Ferdinand van den Eynde (early 17th century – 1630) was a Flemish art collector, art dealer and merchant. Ferdinand was part of the Van den Eynde family, and brother of the wealthy banker and merchant Jan van den Eynde. He should not be confused with the latter's son, Ferdinand. Ferdinand's collection included paintings by the likes of Pieter van Laer, Paul Bril, Peter Paul Rubens and Jan Miel. Ferdinand van den Eynde is also remembered for being the subject of Duquesnoy's Tomb of Ferdinand van den Eynde.

==Early life==
Van den Eynde was born in Antwerp, into a wealthy family of artists and merchants. The Van den Eynde were related by blood and marriage to several prominent Netherlandish artists, including Brueghel, Jode, and Lucas and Cornelis de Wael. Lucas and Cornelis de Wael were Ferdinand's nephews. Ferdinand van den Eynde was married to Susanna de Jode, aunt of Jan Brueghel.

==Move to Italy==
Sometime in the early 17th century (possibly in 1612), Van den Eynde moved to Italy, probably alone. He settled in Venice at first, where he reportedly was active between 1612 and 1617. While in Venice, he likely lived with his nephews Lucas and Cornelis de Wael.
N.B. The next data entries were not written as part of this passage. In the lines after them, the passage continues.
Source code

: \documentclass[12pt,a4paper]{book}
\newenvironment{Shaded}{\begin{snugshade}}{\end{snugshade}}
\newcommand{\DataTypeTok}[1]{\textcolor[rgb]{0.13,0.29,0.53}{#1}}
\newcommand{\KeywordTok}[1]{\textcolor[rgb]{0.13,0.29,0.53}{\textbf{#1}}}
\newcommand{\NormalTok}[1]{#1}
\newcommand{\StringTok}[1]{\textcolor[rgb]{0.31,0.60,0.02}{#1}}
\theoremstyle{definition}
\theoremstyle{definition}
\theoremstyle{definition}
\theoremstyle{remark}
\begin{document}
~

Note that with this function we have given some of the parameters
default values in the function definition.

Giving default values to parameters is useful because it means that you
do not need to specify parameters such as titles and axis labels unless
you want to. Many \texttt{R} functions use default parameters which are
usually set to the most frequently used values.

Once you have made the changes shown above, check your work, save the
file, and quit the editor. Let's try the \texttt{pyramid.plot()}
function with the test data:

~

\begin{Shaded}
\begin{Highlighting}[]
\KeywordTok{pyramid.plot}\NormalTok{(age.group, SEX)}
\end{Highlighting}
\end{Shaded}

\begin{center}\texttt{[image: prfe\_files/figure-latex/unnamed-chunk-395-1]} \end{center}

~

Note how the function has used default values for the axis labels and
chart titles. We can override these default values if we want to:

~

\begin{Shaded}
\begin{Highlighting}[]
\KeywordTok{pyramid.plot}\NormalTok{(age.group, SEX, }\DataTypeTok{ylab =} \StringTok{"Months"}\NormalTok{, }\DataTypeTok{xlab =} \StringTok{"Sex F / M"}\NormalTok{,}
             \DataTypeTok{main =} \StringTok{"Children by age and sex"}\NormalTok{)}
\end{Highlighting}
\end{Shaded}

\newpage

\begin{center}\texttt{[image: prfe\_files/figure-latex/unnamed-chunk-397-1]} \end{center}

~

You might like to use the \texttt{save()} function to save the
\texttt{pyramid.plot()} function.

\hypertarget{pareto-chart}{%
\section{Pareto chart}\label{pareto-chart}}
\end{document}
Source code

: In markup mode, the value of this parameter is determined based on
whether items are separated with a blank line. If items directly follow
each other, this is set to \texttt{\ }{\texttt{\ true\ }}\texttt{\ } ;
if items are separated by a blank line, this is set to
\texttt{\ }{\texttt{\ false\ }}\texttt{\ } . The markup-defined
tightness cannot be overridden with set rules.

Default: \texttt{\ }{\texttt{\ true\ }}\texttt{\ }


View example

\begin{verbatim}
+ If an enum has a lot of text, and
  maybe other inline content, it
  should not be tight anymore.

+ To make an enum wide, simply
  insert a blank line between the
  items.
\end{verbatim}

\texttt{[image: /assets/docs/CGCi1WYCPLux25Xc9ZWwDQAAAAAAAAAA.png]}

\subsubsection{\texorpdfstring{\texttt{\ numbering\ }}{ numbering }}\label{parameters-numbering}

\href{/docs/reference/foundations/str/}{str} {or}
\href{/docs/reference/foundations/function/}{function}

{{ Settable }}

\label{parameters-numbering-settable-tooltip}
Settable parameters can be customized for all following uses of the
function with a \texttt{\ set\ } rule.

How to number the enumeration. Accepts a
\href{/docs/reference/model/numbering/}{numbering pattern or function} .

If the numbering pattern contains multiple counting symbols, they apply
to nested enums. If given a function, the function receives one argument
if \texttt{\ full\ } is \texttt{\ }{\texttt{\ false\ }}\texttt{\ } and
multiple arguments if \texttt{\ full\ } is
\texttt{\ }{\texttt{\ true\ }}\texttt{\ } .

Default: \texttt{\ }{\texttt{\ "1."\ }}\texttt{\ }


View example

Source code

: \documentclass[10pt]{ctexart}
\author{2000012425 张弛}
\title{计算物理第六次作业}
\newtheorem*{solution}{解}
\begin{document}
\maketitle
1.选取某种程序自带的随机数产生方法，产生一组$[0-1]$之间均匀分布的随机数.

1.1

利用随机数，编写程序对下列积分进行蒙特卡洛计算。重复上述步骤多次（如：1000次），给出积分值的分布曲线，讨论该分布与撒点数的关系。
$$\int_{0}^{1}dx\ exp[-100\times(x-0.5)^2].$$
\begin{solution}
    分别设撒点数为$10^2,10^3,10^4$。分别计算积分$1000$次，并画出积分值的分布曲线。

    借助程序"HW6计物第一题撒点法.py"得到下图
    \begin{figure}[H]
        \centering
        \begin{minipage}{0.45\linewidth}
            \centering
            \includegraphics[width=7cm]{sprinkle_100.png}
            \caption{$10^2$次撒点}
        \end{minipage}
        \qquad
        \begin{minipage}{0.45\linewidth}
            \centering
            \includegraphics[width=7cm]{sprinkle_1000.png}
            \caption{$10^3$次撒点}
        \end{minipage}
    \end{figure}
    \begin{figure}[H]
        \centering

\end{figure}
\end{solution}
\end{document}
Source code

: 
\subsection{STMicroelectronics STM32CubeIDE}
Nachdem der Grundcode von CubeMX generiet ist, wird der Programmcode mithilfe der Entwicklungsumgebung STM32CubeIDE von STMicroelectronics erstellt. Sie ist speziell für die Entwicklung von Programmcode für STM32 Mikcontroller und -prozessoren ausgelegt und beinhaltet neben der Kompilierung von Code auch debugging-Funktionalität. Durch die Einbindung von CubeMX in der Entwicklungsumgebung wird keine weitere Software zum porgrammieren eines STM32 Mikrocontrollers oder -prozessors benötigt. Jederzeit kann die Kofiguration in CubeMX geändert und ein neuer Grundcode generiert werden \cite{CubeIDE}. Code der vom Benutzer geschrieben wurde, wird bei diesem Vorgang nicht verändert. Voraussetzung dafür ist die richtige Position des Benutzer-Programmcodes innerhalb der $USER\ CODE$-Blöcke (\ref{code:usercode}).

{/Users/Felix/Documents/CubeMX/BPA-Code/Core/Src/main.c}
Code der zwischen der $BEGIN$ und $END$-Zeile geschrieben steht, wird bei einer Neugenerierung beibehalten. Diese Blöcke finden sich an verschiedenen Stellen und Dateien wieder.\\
He reportedly moved to Genoa in 1619, before finally settling in Southern Italy. Ferdinand was a resident of Naples until 1626, whereafter he moved to Rome.

He resided there for the rest of his life, dying prematurely in Rome in 1630. Van den Eynde was part of the Netherlandish community of expatriates in Rome.

Two days before his death, Van den Eynde made his will, bequeathing his art collection to his brother Jan, who had meanwhile come to Italy and settled in Naples.

Ferdinand van den Eynde was buried in the church of Santa Maria dell'Anima in Rome. His nephew Cornelis de Wael was buried next to him.

==Epitaph==
Van den Eynde's tomb was commissioned from François Duquesnoy. Duquesnoy's work, located in the church of Santa Maria dell'Anima in Rome, was lauded by Duquesnoy's contemporaries, and remains much appreciated today, especially for its putti.